── Dataset content ──

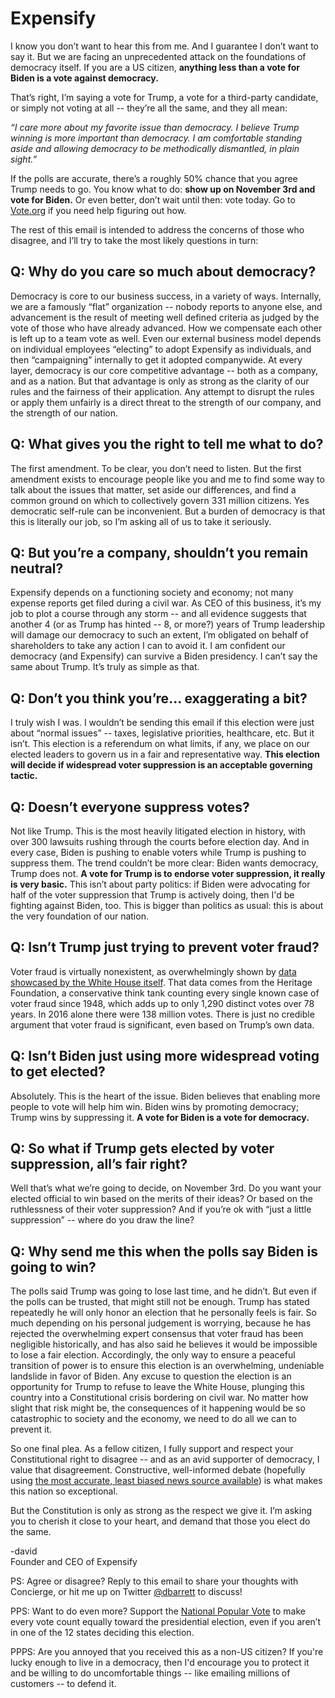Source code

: # Expensify

I know you don’t want to hear this from me. And I guarantee I don’t want to say
it. But we are facing an unprecedented attack on the foundations of democracy
itself. If you are a US citizen, **anything less than a vote for Biden is a
vote against democracy.**

That’s right, I’m saying a vote for Trump, a vote for a third-party candidate,
or simply not voting at all -- they’re all the same, and they all mean:

_“I care more about my favorite issue than democracy. I believe Trump winning
is more important than democracy. I am comfortable standing aside and allowing
democracy to be methodically dismantled, in plain sight.”_

If the polls are accurate, there’s a roughly 50% chance that you agree Trump
needs to go. You know what to do: **show up on November 3rd and vote for
Biden.** Or even better, don’t wait until then: vote today. Go to
[Vote.org](https://www.vote.org/) if you need help figuring out how.

The rest of this email is intended to address the concerns of those who
disagree, and I’ll try to take the most likely questions in turn:

## Q: Why do you care so much about democracy?

Democracy is core to our business success, in a variety of ways. Internally, we
are a famously “flat” organization -- nobody reports to anyone else, and
advancement is the result of meeting well defined criteria as judged by the
vote of those who have already advanced. How we compensate each other is left
up to a team vote as well. Even our external business model depends on
individual employees “electing” to adopt Expensify as individuals, and then
“campaigning” internally to get it adopted companywide. At every layer,
democracy is our core competitive advantage -- both as a company, and as a
nation. But that advantage is only as strong as the clarity of our rules and
the fairness of their application. Any attempt to disrupt the rules or apply
them unfairly is a direct threat to the strength of our company, and the
strength of our nation.

## Q: What gives you the right to tell me what to do?

The first amendment. To be clear, you don’t need to listen. But the first
amendment exists to encourage people like you and me to find some way to talk
about the issues that matter, set aside our differences, and find a common
ground on which to collectively govern 331 million citizens. Yes democratic
self-rule can be inconvenient. But a burden of democracy is that this is
literally our job, so I’m asking all of us to take it seriously.

## Q: But you’re a company, shouldn’t you remain neutral?

Expensify depends on a functioning society and economy; not many expense
reports get filed during a civil war. As CEO of this business, it’s my job to
plot a course through any storm -- and all evidence suggests that another 4 (or
as Trump has hinted -- 8, or more?) years of Trump leadership will damage our
democracy to such an extent, I’m obligated on behalf of shareholders to take
any action I can to avoid it. I am confident our democracy (and Expensify) can
survive a Biden presidency. I can’t say the same about Trump. It’s truly as
simple as that.

## Q: Don’t you think you’re… exaggerating a bit?

I truly wish I was. I wouldn’t be sending this email if this election were just
about “normal issues” -- taxes, legislative priorities, healthcare, etc. But it
isn’t. This election is a referendum on what limits, if any, we place on our
elected leaders to govern us in a fair and representative way. **This election
will decide if widespread voter suppression is an acceptable governing
tactic.**

## Q: Doesn’t everyone suppress votes?

Not like Trump. This is the most heavily litigated election in history, with
over 300 lawsuits rushing through the courts before election day. And in every
case, Biden is pushing to enable voters while Trump is pushing to suppress
them. The trend couldn’t be more clear: Biden wants democracy, Trump does not.
**A vote for Trump is to endorse voter suppression, it really is very basic.**
This isn’t about party politics: if Biden were advocating for half of the voter
suppression that Trump is actively doing, then I'd be fighting against Biden,
too. This is bigger than politics as usual: this is about the very foundation
of our nation.

## Q: Isn’t Trump just trying to prevent voter fraud?

Voter fraud is virtually nonexistent, as overwhelmingly shown by [data
showcased by the White House
itself](https://www.whitehouse.gov/sites/whitehouse.gov/files/docs/pacei-voterfraudcases.pdf).
That data comes from the Heritage Foundation, a conservative think tank
counting every single known case of voter fraud since 1948, which adds up to
only 1,290 distinct votes over 78 years. In 2016 alone there were 138 million
votes. There is just no credible argument that voter fraud is significant, even
based on Trump’s own data.

## Q: Isn’t Biden just using more widespread voting to get elected?

Absolutely. This is the heart of the issue. Biden believes that enabling more
people to vote will help him win. Biden wins by promoting democracy; Trump wins
by suppressing it. **A vote for Biden is a vote for democracy.**

## Q: So what if Trump gets elected by voter suppression, all’s fair right?

Well that’s what we’re going to decide, on November 3rd. Do you want your
elected official to win based on the merits of their ideas? Or based on the
ruthlessness of their voter suppression? And if you’re ok with “just a little
suppression” -- where do you draw the line?

## Q: Why send me this when the polls say Biden is going to win?

The polls said Trump was going to lose last time, and he didn’t. But even if
the polls can be trusted, that might still not be enough. Trump has stated
repeatedly he will only honor an election that he personally feels is fair. So
much depending on his personal judgement is worrying, because he has rejected
the overwhelming expert consensus that voter fraud has been negligible
historically, and has also said he believes it would be impossible to lose a
fair election. Accordingly, the only way to ensure a peaceful transition of
power is to ensure this election is an overwhelming, undeniable landslide in
favor of Biden. Any excuse to question the election is an opportunity for Trump
to refuse to leave the White House, plunging this country into a Constitutional
crisis bordering on civil war. No matter how slight that risk might be, the
consequences of it happening would be so catastrophic to society and the
economy, we need to do all we can to prevent it.

So one final plea. As a fellow citizen, I fully support and respect your
Constitutional right to disagree -- and as an avid supporter of democracy, I
value that disagreement. Constructive, well-informed debate (hopefully using
[the most accurate, least biased news source
available](https://www.adfontesmedia.com/)) is what makes this nation so
exceptional.

But the Constitution is only as strong as the respect we give it. I’m asking
you to cherish it close to your heart, and demand that those you elect do the
same.

-david  
Founder and CEO of Expensify

PS: Agree or disagree? Reply to this email to share your thoughts with
Concierge, or hit me up on Twitter [@dbarrett](https://twitter.com/dbarrett) to
discuss!

PPS: Want to do even more? Support the [National Popular
Vote](https://www.nationalpopularvote.com/) to make every vote count equally
toward the presidential election, even if you aren’t in one of the 12 states
deciding this election.

PPPS: Are you annoyed that you received this as a non-US citizen? If you're
lucky enough to live in a democracy, then I'd encourage you to protect it and
be willing to do uncomfortable things -- like emailing millions of customers --
to defend it.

───

*How to complete this task*
Output all the material exactly. The pictures are to be left out.

*Task answer*
Source code

: # Expensify

I know you don’t want to hear this from me. And I guarantee I don’t want to say
it. But we are facing an unprecedented attack on the foundations of democracy
itself. If you are a US citizen, **anything less than a vote for Biden is a
vote against democracy.**

That’s right, I’m saying a vote for Trump, a vote for a third-party candidate,
or simply not voting at all -- they’re all the same, and they all mean:

_“I care more about my favorite issue than democracy. I believe Trump winning
is more important than democracy. I am comfortable standing aside and allowing
democracy to be methodically dismantled, in plain sight.”_

If the polls are accurate, there’s a roughly 50% chance that you agree Trump
needs to go. You know what to do: **show up on November 3rd and vote for
Biden.** Or even better, don’t wait until then: vote today. Go to
[Vote.org](https://www.vote.org/) if you need help figuring out how.

The rest of this email is intended to address the concerns of those who
disagree, and I’ll try to take the most likely questions in turn:

## Q: Why do you care so much about democracy?

Democracy is core to our business success, in a variety of ways. Internally, we
are a famously “flat” organization -- nobody reports to anyone else, and
advancement is the result of meeting well defined criteria as judged by the
vote of those who have already advanced. How we compensate each other is left
up to a team vote as well. Even our external business model depends on
individual employees “electing” to adopt Expensify as individuals, and then
“campaigning” internally to get it adopted companywide. At every layer,
democracy is our core competitive advantage -- both as a company, and as a
nation. But that advantage is only as strong as the clarity of our rules and
the fairness of their application. Any attempt to disrupt the rules or apply
them unfairly is a direct threat to the strength of our company, and the
strength of our nation.

## Q: What gives you the right to tell me what to do?

The first amendment. To be clear, you don’t need to listen. But the first
amendment exists to encourage people like you and me to find some way to talk
about the issues that matter, set aside our differences, and find a common
ground on which to collectively govern 331 million citizens. Yes democratic
self-rule can be inconvenient. But a burden of democracy is that this is
literally our job, so I’m asking all of us to take it seriously.

## Q: But you’re a company, shouldn’t you remain neutral?

Expensify depends on a functioning society and economy; not many expense
reports get filed during a civil war. As CEO of this business, it’s my job to
plot a course through any storm -- and all evidence suggests that another 4 (or
as Trump has hinted -- 8, or more?) years of Trump leadership will damage our
democracy to such an extent, I’m obligated on behalf of shareholders to take
any action I can to avoid it. I am confident our democracy (and Expensify) can
survive a Biden presidency. I can’t say the same about Trump. It’s truly as
simple as that.

## Q: Don’t you think you’re… exaggerating a bit?

I truly wish I was. I wouldn’t be sending this email if this election were just
about “normal issues” -- taxes, legislative priorities, healthcare, etc. But it
isn’t. This election is a referendum on what limits, if any, we place on our
elected leaders to govern us in a fair and representative way. **This election
will decide if widespread voter suppression is an acceptable governing
tactic.**

## Q: Doesn’t everyone suppress votes?

Not like Trump. This is the most heavily litigated election in history, with
over 300 lawsuits rushing through the courts before election day. And in every
case, Biden is pushing to enable voters while Trump is pushing to suppress
them. The trend couldn’t be more clear: Biden wants democracy, Trump does not.
**A vote for Trump is to endorse voter suppression, it really is very basic.**
This isn’t about party politics: if Biden were advocating for half of the voter
suppression that Trump is actively doing, then I'd be fighting against Biden,
too. This is bigger than politics as usual: this is about the very foundation
of our nation.

## Q: Isn’t Trump just trying to prevent voter fraud?

Voter fraud is virtually nonexistent, as overwhelmingly shown by [data
showcased by the White House
itself](https://www.whitehouse.gov/sites/whitehouse.gov/files/docs/pacei-voterfraudcases.pdf).
That data comes from the Heritage Foundation, a conservative think tank
counting every single known case of voter fraud since 1948, which adds up to
only 1,290 distinct votes over 78 years. In 2016 alone there were 138 million
votes. There is just no credible argument that voter fraud is significant, even
based on Trump’s own data.

## Q: Isn’t Biden just using more widespread voting to get elected?

Absolutely. This is the heart of the issue. Biden believes that enabling more
people to vote will help him win. Biden wins by promoting democracy; Trump wins
by suppressing it. **A vote for Biden is a vote for democracy.**

## Q: So what if Trump gets elected by voter suppression, all’s fair right?

Well that’s what we’re going to decide, on November 3rd. Do you want your
elected official to win based on the merits of their ideas? Or based on the
ruthlessness of their voter suppression? And if you’re ok with “just a little
suppression” -- where do you draw the line?

## Q: Why send me this when the polls say Biden is going to win?

The polls said Trump was going to lose last time, and he didn’t. But even if
the polls can be trusted, that might still not be enough. Trump has stated
repeatedly he will only honor an election that he personally feels is fair. So
much depending on his personal judgement is worrying, because he has rejected
the overwhelming expert consensus that voter fraud has been negligible
historically, and has also said he believes it would be impossible to lose a
fair election. Accordingly, the only way to ensure a peaceful transition of
power is to ensure this election is an overwhelming, undeniable landslide in
favor of Biden. Any excuse to question the election is an opportunity for Trump
to refuse to leave the White House, plunging this country into a Constitutional
crisis bordering on civil war. No matter how slight that risk might be, the
consequences of it happening would be so catastrophic to society and the
economy, we need to do all we can to prevent it.

So one final plea. As a fellow citizen, I fully support and respect your
Constitutional right to disagree -- and as an avid supporter of democracy, I
value that disagreement. Constructive, well-informed debate (hopefully using
[the most accurate, least biased news source
available](https://www.adfontesmedia.com/)) is what makes this nation so
exceptional.

But the Constitution is only as strong as the respect we give it. I’m asking
you to cherish it close to your heart, and demand that those you elect do the
same.

-david  
Founder and CEO of Expensify

PS: Agree or disagree? Reply to this email to share your thoughts with
Concierge, or hit me up on Twitter [@dbarrett](https://twitter.com/dbarrett) to
discuss!

PPS: Want to do even more? Support the [National Popular
Vote](https://www.nationalpopularvote.com/) to make every vote count equally
toward the presidential election, even if you aren’t in one of the 12 states
deciding this election.

PPPS: Are you annoyed that you received this as a non-US citizen? If you're
lucky enough to live in a democracy, then I'd encourage you to protect it and
be willing to do uncomfortable things -- like emailing millions of customers --
to defend it.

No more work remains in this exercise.